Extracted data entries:
+++

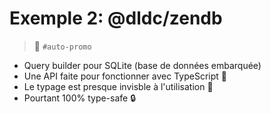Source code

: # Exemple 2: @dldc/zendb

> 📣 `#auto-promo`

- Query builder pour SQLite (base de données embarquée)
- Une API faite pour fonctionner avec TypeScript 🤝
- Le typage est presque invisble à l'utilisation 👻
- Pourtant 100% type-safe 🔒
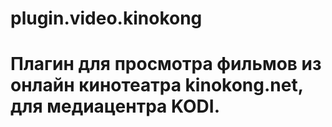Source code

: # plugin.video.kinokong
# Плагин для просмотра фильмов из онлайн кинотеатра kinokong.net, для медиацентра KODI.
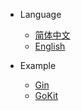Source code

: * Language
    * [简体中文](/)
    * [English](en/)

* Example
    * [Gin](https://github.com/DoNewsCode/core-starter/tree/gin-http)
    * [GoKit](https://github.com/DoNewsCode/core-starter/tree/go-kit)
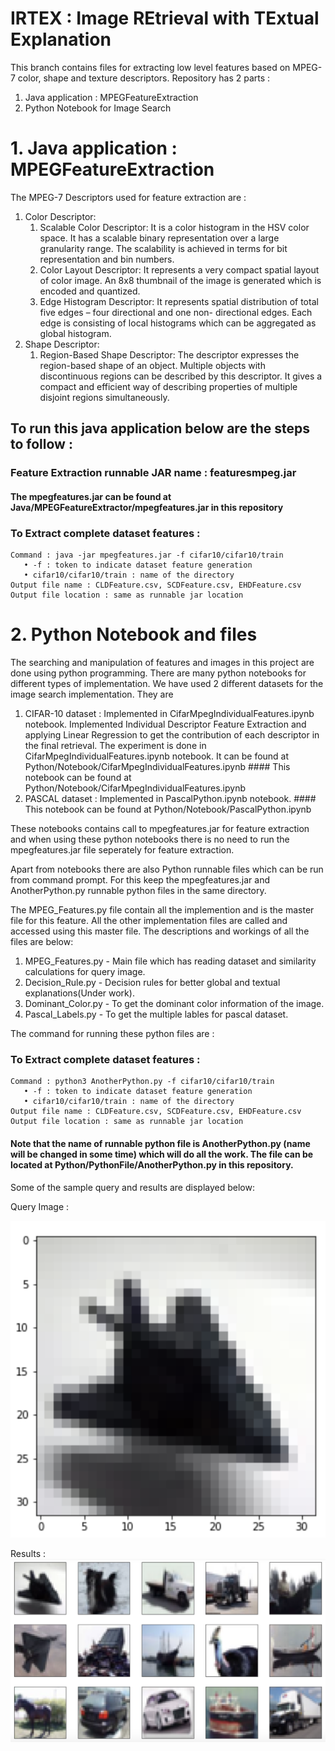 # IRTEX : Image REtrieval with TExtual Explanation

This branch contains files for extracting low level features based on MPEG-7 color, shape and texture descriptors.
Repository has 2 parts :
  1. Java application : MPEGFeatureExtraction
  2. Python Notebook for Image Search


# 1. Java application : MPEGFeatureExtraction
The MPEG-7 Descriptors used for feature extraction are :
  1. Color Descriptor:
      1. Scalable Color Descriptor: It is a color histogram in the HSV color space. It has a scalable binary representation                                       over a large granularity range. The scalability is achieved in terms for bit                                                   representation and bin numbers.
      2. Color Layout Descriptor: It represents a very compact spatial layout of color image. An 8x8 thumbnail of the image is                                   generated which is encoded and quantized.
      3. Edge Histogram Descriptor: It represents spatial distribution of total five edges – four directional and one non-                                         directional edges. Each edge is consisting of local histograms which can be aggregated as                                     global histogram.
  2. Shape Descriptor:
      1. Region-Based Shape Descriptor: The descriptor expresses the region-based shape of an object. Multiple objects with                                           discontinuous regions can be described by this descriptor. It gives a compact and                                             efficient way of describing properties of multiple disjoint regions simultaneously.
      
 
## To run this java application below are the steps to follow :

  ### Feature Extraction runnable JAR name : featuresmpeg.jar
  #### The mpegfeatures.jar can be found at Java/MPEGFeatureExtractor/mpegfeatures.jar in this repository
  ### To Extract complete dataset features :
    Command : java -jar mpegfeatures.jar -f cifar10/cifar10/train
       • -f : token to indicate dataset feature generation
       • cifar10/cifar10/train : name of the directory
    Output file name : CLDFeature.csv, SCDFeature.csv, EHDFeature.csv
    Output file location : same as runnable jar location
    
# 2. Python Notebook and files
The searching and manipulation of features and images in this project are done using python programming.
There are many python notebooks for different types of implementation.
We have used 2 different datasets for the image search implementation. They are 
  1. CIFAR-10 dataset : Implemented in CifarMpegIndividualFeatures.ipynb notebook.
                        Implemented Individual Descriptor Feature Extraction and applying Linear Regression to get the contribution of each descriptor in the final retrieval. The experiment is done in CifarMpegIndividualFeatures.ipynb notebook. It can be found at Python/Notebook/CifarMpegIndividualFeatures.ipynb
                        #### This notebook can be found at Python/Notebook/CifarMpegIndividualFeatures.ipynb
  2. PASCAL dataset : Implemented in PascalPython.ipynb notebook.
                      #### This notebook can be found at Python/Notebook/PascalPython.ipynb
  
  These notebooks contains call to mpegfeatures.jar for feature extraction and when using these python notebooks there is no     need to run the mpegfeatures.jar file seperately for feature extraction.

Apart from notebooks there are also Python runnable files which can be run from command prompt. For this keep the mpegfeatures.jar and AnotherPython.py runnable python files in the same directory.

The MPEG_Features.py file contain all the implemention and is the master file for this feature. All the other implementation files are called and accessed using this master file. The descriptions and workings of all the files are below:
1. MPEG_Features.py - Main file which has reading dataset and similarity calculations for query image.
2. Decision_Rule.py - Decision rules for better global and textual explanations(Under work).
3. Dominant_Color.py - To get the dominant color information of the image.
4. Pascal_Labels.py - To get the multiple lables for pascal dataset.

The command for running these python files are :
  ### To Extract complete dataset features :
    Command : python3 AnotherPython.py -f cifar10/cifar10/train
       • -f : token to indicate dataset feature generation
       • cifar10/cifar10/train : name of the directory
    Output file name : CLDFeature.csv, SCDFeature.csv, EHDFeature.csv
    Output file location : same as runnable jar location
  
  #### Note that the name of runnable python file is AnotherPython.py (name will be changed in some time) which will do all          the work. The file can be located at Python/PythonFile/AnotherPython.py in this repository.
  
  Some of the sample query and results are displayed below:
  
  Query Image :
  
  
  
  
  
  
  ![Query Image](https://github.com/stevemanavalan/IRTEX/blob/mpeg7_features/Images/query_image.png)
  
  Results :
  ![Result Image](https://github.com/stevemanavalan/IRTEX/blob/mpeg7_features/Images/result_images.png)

+++

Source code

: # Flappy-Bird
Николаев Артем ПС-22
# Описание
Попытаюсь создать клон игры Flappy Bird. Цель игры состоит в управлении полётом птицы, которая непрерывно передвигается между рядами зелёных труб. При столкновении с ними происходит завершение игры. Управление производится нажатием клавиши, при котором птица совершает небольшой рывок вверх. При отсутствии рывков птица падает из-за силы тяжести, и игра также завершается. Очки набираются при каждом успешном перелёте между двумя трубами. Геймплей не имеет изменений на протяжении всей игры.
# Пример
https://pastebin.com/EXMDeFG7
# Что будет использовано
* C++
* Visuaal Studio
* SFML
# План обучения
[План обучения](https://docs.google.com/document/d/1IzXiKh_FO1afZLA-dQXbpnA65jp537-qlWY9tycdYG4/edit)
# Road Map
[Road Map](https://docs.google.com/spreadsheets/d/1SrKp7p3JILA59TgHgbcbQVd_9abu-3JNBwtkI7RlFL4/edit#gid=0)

+++

■ EXERCISE OBJECTIVE
Show all lines from the data that contain "different".

■ TASK SOLUTION
There are many python notebooks for different types of implementation.
We have used 2 different datasets for the image search implementation. They are 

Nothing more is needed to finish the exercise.